View Single Post
  #25  
Old December 4th 17, 10:59 PM posted to microsoft.public.windowsxp.general
Paul[_32_]
external usenet poster
 
Posts: 11,873
Default Crashes with Firefox Quantum

wrote:
On Mon, 4 Dec 2017 04:21:05 +0000, "J. P. Gilliver (John)"
wrote:

Anyhow, I need to downgrade to some version of FF between 18 and 47. I'm
not sure what version is the best, which will eliminate the extreme
drain on resources, and still run most current websites. Any
suggestions?

Hmm. I run version 26; this still has difficulty with _some_ sites
(though that _could_ be some of the settings and add-ons I have). With
thirty-odd tabs open, I find it still does the slowdown (though I'd say
after rather more than two hours), but I find closing and reopening it
usually speeds it up again - I don't clear the cache (if I ever knew how
to, I've forgotten). If I think things are a bit slow, I have a look in
Task Manager and sort by memory usage - if Firefox is hogging a lot,
then it's time to restart it.
This could give you a mid-point in your researches. (26 or 27 is the
last before one of the major changes in user interface - Atlantis,
Australis, something like that.) I'd not run XP-with-Firefox with less
than 1.5G RAM these days.
--


Some sites are just plain lousy. I think some of the people who create
webpages have no clue what they are doing. When I go on sites that cause
problems, I usually just pass and move on to another site. There are
plenty sites, why fuss with bad ones...

I'll check on ver 26 or 27. That sounds like a compromise.

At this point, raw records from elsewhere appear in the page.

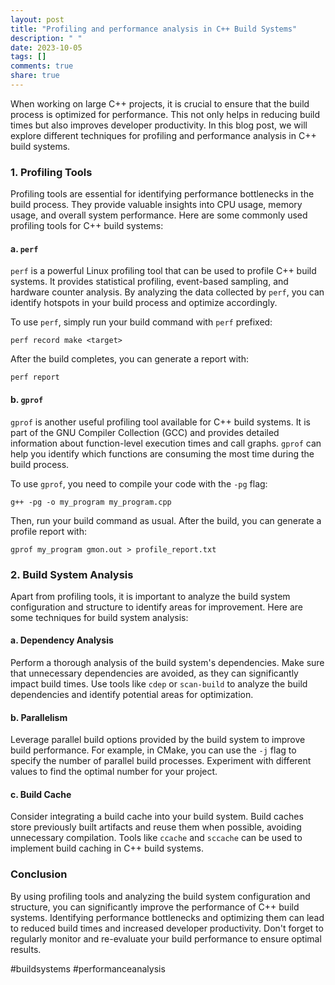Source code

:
 ```yaml
---
layout: post
title: "Profiling and performance analysis in C++ Build Systems"
description: " "
date: 2023-10-05
tags: []
comments: true
share: true
---
```


When working on large C++ projects, it is crucial to ensure that the build process is optimized for performance. This not only helps in reducing build times but also improves developer productivity. In this blog post, we will explore different techniques for profiling and performance analysis in C++ build systems.

### 1. Profiling Tools

Profiling tools are essential for identifying performance bottlenecks in the build process. They provide valuable insights into CPU usage, memory usage, and overall system performance. Here are some commonly used profiling tools for C++ build systems:

#### a. `perf`

`perf` is a powerful Linux profiling tool that can be used to profile C++ build systems. It provides statistical profiling, event-based sampling, and hardware counter analysis. By analyzing the data collected by `perf`, you can identify hotspots in your build process and optimize accordingly.

To use `perf`, simply run your build command with `perf` prefixed:

```
perf record make <target>
```

After the build completes, you can generate a report with:

```
perf report
```

#### b. `gprof`

`gprof` is another useful profiling tool available for C++ build systems. It is part of the GNU Compiler Collection (GCC) and provides detailed information about function-level execution times and call graphs. `gprof` can help you identify which functions are consuming the most time during the build process.

To use `gprof`, you need to compile your code with the `-pg` flag:

```
g++ -pg -o my_program my_program.cpp
```

Then, run your build command as usual. After the build, you can generate a profile report with:

```
gprof my_program gmon.out > profile_report.txt
```

### 2. Build System Analysis

Apart from profiling tools, it is important to analyze the build system configuration and structure to identify areas for improvement. Here are some techniques for build system analysis:

#### a. Dependency Analysis

Perform a thorough analysis of the build system's dependencies. Make sure that unnecessary dependencies are avoided, as they can significantly impact build times. Use tools like `cdep` or `scan-build` to analyze the build dependencies and identify potential areas for optimization.

#### b. Parallelism

Leverage parallel build options provided by the build system to improve build performance. For example, in CMake, you can use the `-j` flag to specify the number of parallel build processes. Experiment with different values to find the optimal number for your project.

#### c. Build Cache

Consider integrating a build cache into your build system. Build caches store previously built artifacts and reuse them when possible, avoiding unnecessary compilation. Tools like `ccache` and `sccache` can be used to implement build caching in C++ build systems.

### Conclusion

By using profiling tools and analyzing the build system configuration and structure, you can significantly improve the performance of C++ build systems. Identifying performance bottlenecks and optimizing them can lead to reduced build times and increased developer productivity. Don't forget to regularly monitor and re-evaluate your build performance to ensure optimal results.

\#buildsystems \#performanceanalysis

To clear the cache, on the older versions go to TOOLS, and there's a
button "Clear Recent History". On the newer versions (such as 47), go to
HISTORY and look for the same....
You can select if you want to clear the Cache, clear cookies, and a
bunch of other stuff. The "cache" is the main thing to clear. Not only
does it slow stuff down on FF, but it uses a lot of drive space. When I
only had a 40gb drive and was low on drive space, clearing the cache
gained me over 1gb.

If I recall, ver 18 still had the cache clearing in the TOOLS.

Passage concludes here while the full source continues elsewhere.